Court stormings are a huge part of college basketball as they give fans the opportunity to celebrate with their team. While they are a fun part of college basketball, court stormings are potentially dangerous due to the close interactions with the opposing players. Recently, an incident happened at the end of the Minnesota-Purdue game that has raised some issues.

After the Golden Gophers upset the No. 11 Purdue Boilermakers, 73-69, a Minnesota fan decided to flip off Purdue center Matt Haarms. The big man was casually leaving the court when the fan ran up to him.

Haarms brushed the guy off as he made his way back to the locker room.

Any player should be allowed to swing on a fan like this with no repercussions. @bigten pic.twitter.com/BiEPVwfmAU

— John Purdue (@NotPurdueSports) March 6, 2019

While nothing bad occurred during the court storming, the fan’s decision to taunt could have ended up badly for him. Haarms is 7-foot-3 and weighs around 250 pounds, meaning he could have seriously injured the fan that tried to provoke him. The sophomore big man would also have help from his teammates if anything serious did happen as they are also trying to leave the court peacefully.

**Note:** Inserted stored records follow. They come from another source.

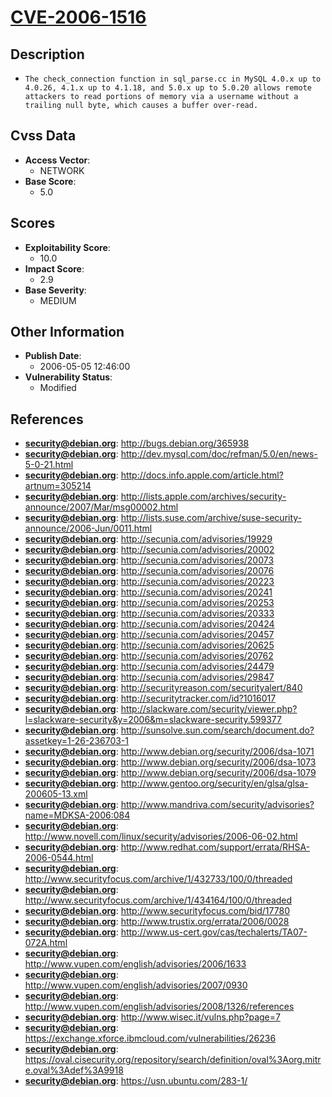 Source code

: 
# [CVE-2006-1516](http://bugs.debian.org/365938)

## Description

- `The check_connection function in sql_parse.cc in MySQL 4.0.x up to 4.0.26, 4.1.x up to 4.1.18, and 5.0.x up to 5.0.20 allows remote attackers to read portions of memory via a username without a trailing null byte, which causes a buffer over-read.`

## Cvss Data

- **Access Vector**:
  - NETWORK
- **Base Score**:
  - 5.0

## Scores

- **Exploitability Score**:
  - 10.0
- **Impact Score**:
  - 2.9
- **Base Severity**:
  - MEDIUM

## Other Information

- **Publish Date**:
  - 2006-05-05 12:46:00
- **Vulnerability Status**:
  - Modified

## References

- **security@debian.org**: http://bugs.debian.org/365938
- **security@debian.org**: http://dev.mysql.com/doc/refman/5.0/en/news-5-0-21.html
- **security@debian.org**: http://docs.info.apple.com/article.html?artnum=305214
- **security@debian.org**: http://lists.apple.com/archives/security-announce/2007/Mar/msg00002.html
- **security@debian.org**: http://lists.suse.com/archive/suse-security-announce/2006-Jun/0011.html
- **security@debian.org**: http://secunia.com/advisories/19929
- **security@debian.org**: http://secunia.com/advisories/20002
- **security@debian.org**: http://secunia.com/advisories/20073
- **security@debian.org**: http://secunia.com/advisories/20076
- **security@debian.org**: http://secunia.com/advisories/20223
- **security@debian.org**: http://secunia.com/advisories/20241
- **security@debian.org**: http://secunia.com/advisories/20253
- **security@debian.org**: http://secunia.com/advisories/20333
- **security@debian.org**: http://secunia.com/advisories/20424
- **security@debian.org**: http://secunia.com/advisories/20457
- **security@debian.org**: http://secunia.com/advisories/20625
- **security@debian.org**: http://secunia.com/advisories/20762
- **security@debian.org**: http://secunia.com/advisories/24479
- **security@debian.org**: http://secunia.com/advisories/29847
- **security@debian.org**: http://securityreason.com/securityalert/840
- **security@debian.org**: http://securitytracker.com/id?1016017
- **security@debian.org**: http://slackware.com/security/viewer.php?l=slackware-security&y=2006&m=slackware-security.599377
- **security@debian.org**: http://sunsolve.sun.com/search/document.do?assetkey=1-26-236703-1
- **security@debian.org**: http://www.debian.org/security/2006/dsa-1071
- **security@debian.org**: http://www.debian.org/security/2006/dsa-1073
- **security@debian.org**: http://www.debian.org/security/2006/dsa-1079
- **security@debian.org**: http://www.gentoo.org/security/en/glsa/glsa-200605-13.xml
- **security@debian.org**: http://www.mandriva.com/security/advisories?name=MDKSA-2006:084
- **security@debian.org**: http://www.novell.com/linux/security/advisories/2006-06-02.html
- **security@debian.org**: http://www.redhat.com/support/errata/RHSA-2006-0544.html
- **security@debian.org**: http://www.securityfocus.com/archive/1/432733/100/0/threaded
- **security@debian.org**: http://www.securityfocus.com/archive/1/434164/100/0/threaded
- **security@debian.org**: http://www.securityfocus.com/bid/17780
- **security@debian.org**: http://www.trustix.org/errata/2006/0028
- **security@debian.org**: http://www.us-cert.gov/cas/techalerts/TA07-072A.html
- **security@debian.org**: http://www.vupen.com/english/advisories/2006/1633
- **security@debian.org**: http://www.vupen.com/english/advisories/2007/0930
- **security@debian.org**: http://www.vupen.com/english/advisories/2008/1326/references
- **security@debian.org**: http://www.wisec.it/vulns.php?page=7
- **security@debian.org**: https://exchange.xforce.ibmcloud.com/vulnerabilities/26236
- **security@debian.org**: https://oval.cisecurity.org/repository/search/definition/oval%3Aorg.mitre.oval%3Adef%3A9918
- **security@debian.org**: https://usn.ubuntu.com/283-1/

Court stormings are incredibly dangerous as the close proximity between opposing players and fans could lead to a brawl on the court. This happened in 2014 when players on New Mexico State got into a brawl with Utah Valley fans.

While the players were provoked by the fans, New Mexico State suspended guard KC Ross-Miller for two games and forward Renaldo Dixon for one game.

Haarms would have faced a similar punishment if he decided to go after the fan.

The sophomore big man is one of the top shot blockers in the Big Ten with 61. His absence would be devastating as a suspension could make him miss part of the Big Ten tournament. If the school decided to suspend Haarms for two games, he would miss the regular season finale against Northwestern and the Big Ten quarterfinals.

Haarms was able to keep his cool when that fan came up to him and will not face any punishment for his actions. The University of Minnesota has not identified the fan in question, but the school should do something to make sure stuff like that does not happen again.